» Materials provided:
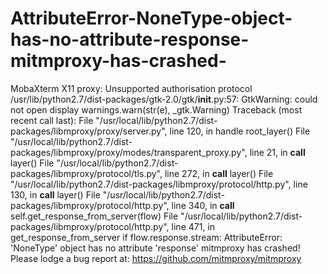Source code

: # AttributeError-NoneType-object-has-no-attribute-response-mitmproxy-has-crashed-
MobaXterm X11 proxy: Unsupported authorisation protocol /usr/lib/python2.7/dist-packages/gtk-2.0/gtk/__init__.py:57: GtkWarning: could not open display   warnings.warn(str(e), _gtk.Warning) Traceback (most recent call last):   File "/usr/local/lib/python2.7/dist-packages/libmproxy/proxy/server.py", line 120, in handle     root_layer()   File "/usr/local/lib/python2.7/dist-packages/libmproxy/proxy/modes/transparent_proxy.py", line 21, in __call__     layer()   File "/usr/local/lib/python2.7/dist-packages/libmproxy/protocol/tls.py", line 272, in __call__     layer()   File "/usr/local/lib/python2.7/dist-packages/libmproxy/protocol/http.py", line 130, in __call__     layer()   File "/usr/local/lib/python2.7/dist-packages/libmproxy/protocol/http.py", line 340, in __call__     self.get_response_from_server(flow)   File "/usr/local/lib/python2.7/dist-packages/libmproxy/protocol/http.py", line 471, in get_response_from_server     if flow.response.stream: AttributeError: 'NoneType' object has no attribute 'response'  mitmproxy has crashed! Please lodge a bug report at: https://github.com/mitmproxy/mitmproxy
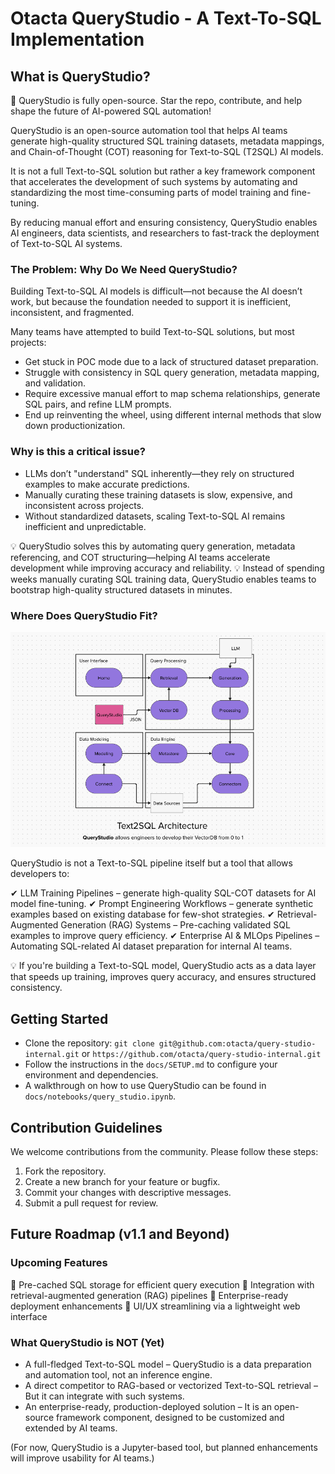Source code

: 
# Otacta QueryStudio - A Text-To-SQL Implementation

## What is QueryStudio?

🚀 QueryStudio is fully open-source. Star the repo, contribute, and help shape the future of AI-powered SQL automation!

QueryStudio is an open-source automation tool that helps AI teams generate high-quality structured SQL training datasets, metadata mappings, and Chain-of-Thought (COT) reasoning for Text-to-SQL (T2SQL) AI models.

It is not a full Text-to-SQL solution but rather a key framework component that accelerates the development of such systems by automating and standardizing the most time-consuming parts of model training and fine-tuning.

By reducing manual effort and ensuring consistency, QueryStudio enables AI engineers, data scientists, and researchers to fast-track the deployment of Text-to-SQL AI systems.

### The Problem: Why Do We Need QueryStudio?

Building Text-to-SQL AI models is difficult—not because the AI doesn’t work, but because the foundation needed to support it is inefficient, inconsistent, and fragmented.

Many teams have attempted to build Text-to-SQL solutions, but most projects:
- Get stuck in POC mode due to a lack of structured dataset preparation.
- Struggle with consistency in SQL query generation, metadata mapping, and validation.
- Require excessive manual effort to map schema relationships, generate SQL pairs, and refine LLM prompts.
- End up reinventing the wheel, using different internal methods that slow down productionization.

### Why is this a critical issue?

- LLMs don’t "understand" SQL inherently—they rely on structured examples to make accurate predictions.
- Manually curating these training datasets is slow, expensive, and inconsistent across projects.
- Without standardized datasets, scaling Text-to-SQL AI remains inefficient and unpredictable.

💡 QueryStudio solves this by automating query generation, metadata referencing, and COT structuring—helping AI teams accelerate development while improving accuracy and reliability.
💡 Instead of spending weeks manually curating SQL training data, QueryStudio enables teams to bootstrap high-quality structured datasets in minutes.

### Where Does QueryStudio Fit?
![QueryStudio Diagram](diagram1.png)

QueryStudio is not a Text-to-SQL pipeline itself but a tool that allows developers to:

✔ LLM Training Pipelines – generate high-quality SQL-COT datasets for AI model fine-tuning.
✔ Prompt Engineering Workflows – generate synthetic examples based on existing database for few-shot strategies.
✔ Retrieval-Augmented Generation (RAG) Systems – Pre-caching validated SQL examples to improve query efficiency.
✔ Enterprise AI & MLOps Pipelines – Automating SQL-related AI dataset preparation for internal AI teams.

💡 If you're building a Text-to-SQL model, QueryStudio acts as a data layer that speeds up training, improves query accuracy, and ensures structured consistency.

## Getting Started
- Clone the repository: `git clone git@github.com:otacta/query-studio-internal.git` or `https://github.com/otacta/query-studio-internal.git`
- Follow the instructions in the `docs/SETUP.md` to configure your environment and dependencies.
- A walkthrough on how to use QueryStudio can be found in `docs/notebooks/query_studio.ipynb`.

## Contribution Guidelines
We welcome contributions from the community. Please follow these steps:
1. Fork the repository.
2. Create a new branch for your feature or bugfix.
3. Commit your changes with descriptive messages.
4. Submit a pull request for review.

## Future Roadmap (v1.1 and Beyond)

### Upcoming Features
🚀 Pre-cached SQL storage for efficient query execution
🚀 Integration with retrieval-augmented generation (RAG) pipelines
🚀 Enterprise-ready deployment enhancements
🚀 UI/UX streamlining via a lightweight web interface

### What QueryStudio is NOT (Yet)
- A full-fledged Text-to-SQL model – QueryStudio is a data preparation and automation tool, not an inference engine.
- A direct competitor to RAG-based or vectorized Text-to-SQL retrieval – But it can integrate with such systems.
- An enterprise-ready, production-deployed solution – It is an open-source framework component, designed to be customized and extended by AI teams.

(For now, QueryStudio is a Jupyter-based tool, but planned enhancements will improve usability for AI teams.)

» Instructions to follow:
Without including any pictures, reproduce the data exactly.

» Solution:
Source code

: # AttributeError-NoneType-object-has-no-attribute-response-mitmproxy-has-crashed-
MobaXterm X11 proxy: Unsupported authorisation protocol /usr/lib/python2.7/dist-packages/gtk-2.0/gtk/__init__.py:57: GtkWarning: could not open display   warnings.warn(str(e), _gtk.Warning) Traceback (most recent call last):   File "/usr/local/lib/python2.7/dist-packages/libmproxy/proxy/server.py", line 120, in handle     root_layer()   File "/usr/local/lib/python2.7/dist-packages/libmproxy/proxy/modes/transparent_proxy.py", line 21, in __call__     layer()   File "/usr/local/lib/python2.7/dist-packages/libmproxy/protocol/tls.py", line 272, in __call__     layer()   File "/usr/local/lib/python2.7/dist-packages/libmproxy/protocol/http.py", line 130, in __call__     layer()   File "/usr/local/lib/python2.7/dist-packages/libmproxy/protocol/http.py", line 340, in __call__     self.get_response_from_server(flow)   File "/usr/local/lib/python2.7/dist-packages/libmproxy/protocol/http.py", line 471, in get_response_from_server     if flow.response.stream: AttributeError: 'NoneType' object has no attribute 'response'  mitmproxy has crashed! Please lodge a bug report at: https://github.com/mitmproxy/mitmproxy
Source code

: 
# Otacta QueryStudio - A Text-To-SQL Implementation

## What is QueryStudio?

🚀 QueryStudio is fully open-source. Star the repo, contribute, and help shape the future of AI-powered SQL automation!

QueryStudio is an open-source automation tool that helps AI teams generate high-quality structured SQL training datasets, metadata mappings, and Chain-of-Thought (COT) reasoning for Text-to-SQL (T2SQL) AI models.

It is not a full Text-to-SQL solution but rather a key framework component that accelerates the development of such systems by automating and standardizing the most time-consuming parts of model training and fine-tuning.

By reducing manual effort and ensuring consistency, QueryStudio enables AI engineers, data scientists, and researchers to fast-track the deployment of Text-to-SQL AI systems.

### The Problem: Why Do We Need QueryStudio?

Building Text-to-SQL AI models is difficult—not because the AI doesn’t work, but because the foundation needed to support it is inefficient, inconsistent, and fragmented.

Many teams have attempted to build Text-to-SQL solutions, but most projects:
- Get stuck in POC mode due to a lack of structured dataset preparation.
- Struggle with consistency in SQL query generation, metadata mapping, and validation.
- Require excessive manual effort to map schema relationships, generate SQL pairs, and refine LLM prompts.
- End up reinventing the wheel, using different internal methods that slow down productionization.

### Why is this a critical issue?

- LLMs don’t "understand" SQL inherently—they rely on structured examples to make accurate predictions.
- Manually curating these training datasets is slow, expensive, and inconsistent across projects.
- Without standardized datasets, scaling Text-to-SQL AI remains inefficient and unpredictable.

💡 QueryStudio solves this by automating query generation, metadata referencing, and COT structuring—helping AI teams accelerate development while improving accuracy and reliability.
💡 Instead of spending weeks manually curating SQL training data, QueryStudio enables teams to bootstrap high-quality structured datasets in minutes.

### Where Does QueryStudio Fit?
![QueryStudio Diagram](diagram1.png)

QueryStudio is not a Text-to-SQL pipeline itself but a tool that allows developers to:

✔ LLM Training Pipelines – generate high-quality SQL-COT datasets for AI model fine-tuning.
✔ Prompt Engineering Workflows – generate synthetic examples based on existing database for few-shot strategies.
✔ Retrieval-Augmented Generation (RAG) Systems – Pre-caching validated SQL examples to improve query efficiency.
✔ Enterprise AI & MLOps Pipelines – Automating SQL-related AI dataset preparation for internal AI teams.

💡 If you're building a Text-to-SQL model, QueryStudio acts as a data layer that speeds up training, improves query accuracy, and ensures structured consistency.

## Getting Started
- Clone the repository: `git clone git@github.com:otacta/query-studio-internal.git` or `https://github.com/otacta/query-studio-internal.git`
- Follow the instructions in the `docs/SETUP.md` to configure your environment and dependencies.
- A walkthrough on how to use QueryStudio can be found in `docs/notebooks/query_studio.ipynb`.

## Contribution Guidelines
We welcome contributions from the community. Please follow these steps:
1. Fork the repository.
2. Create a new branch for your feature or bugfix.
3. Commit your changes with descriptive messages.
4. Submit a pull request for review.

## Future Roadmap (v1.1 and Beyond)

### Upcoming Features
🚀 Pre-cached SQL storage for efficient query execution
🚀 Integration with retrieval-augmented generation (RAG) pipelines
🚀 Enterprise-ready deployment enhancements
🚀 UI/UX streamlining via a lightweight web interface

### What QueryStudio is NOT (Yet)
- A full-fledged Text-to-SQL model – QueryStudio is a data preparation and automation tool, not an inference engine.
- A direct competitor to RAG-based or vectorized Text-to-SQL retrieval – But it can integrate with such systems.
- An enterprise-ready, production-deployed solution – It is an open-source framework component, designed to be customized and extended by AI teams.

(For now, QueryStudio is a Jupyter-based tool, but planned enhancements will improve usability for AI teams.)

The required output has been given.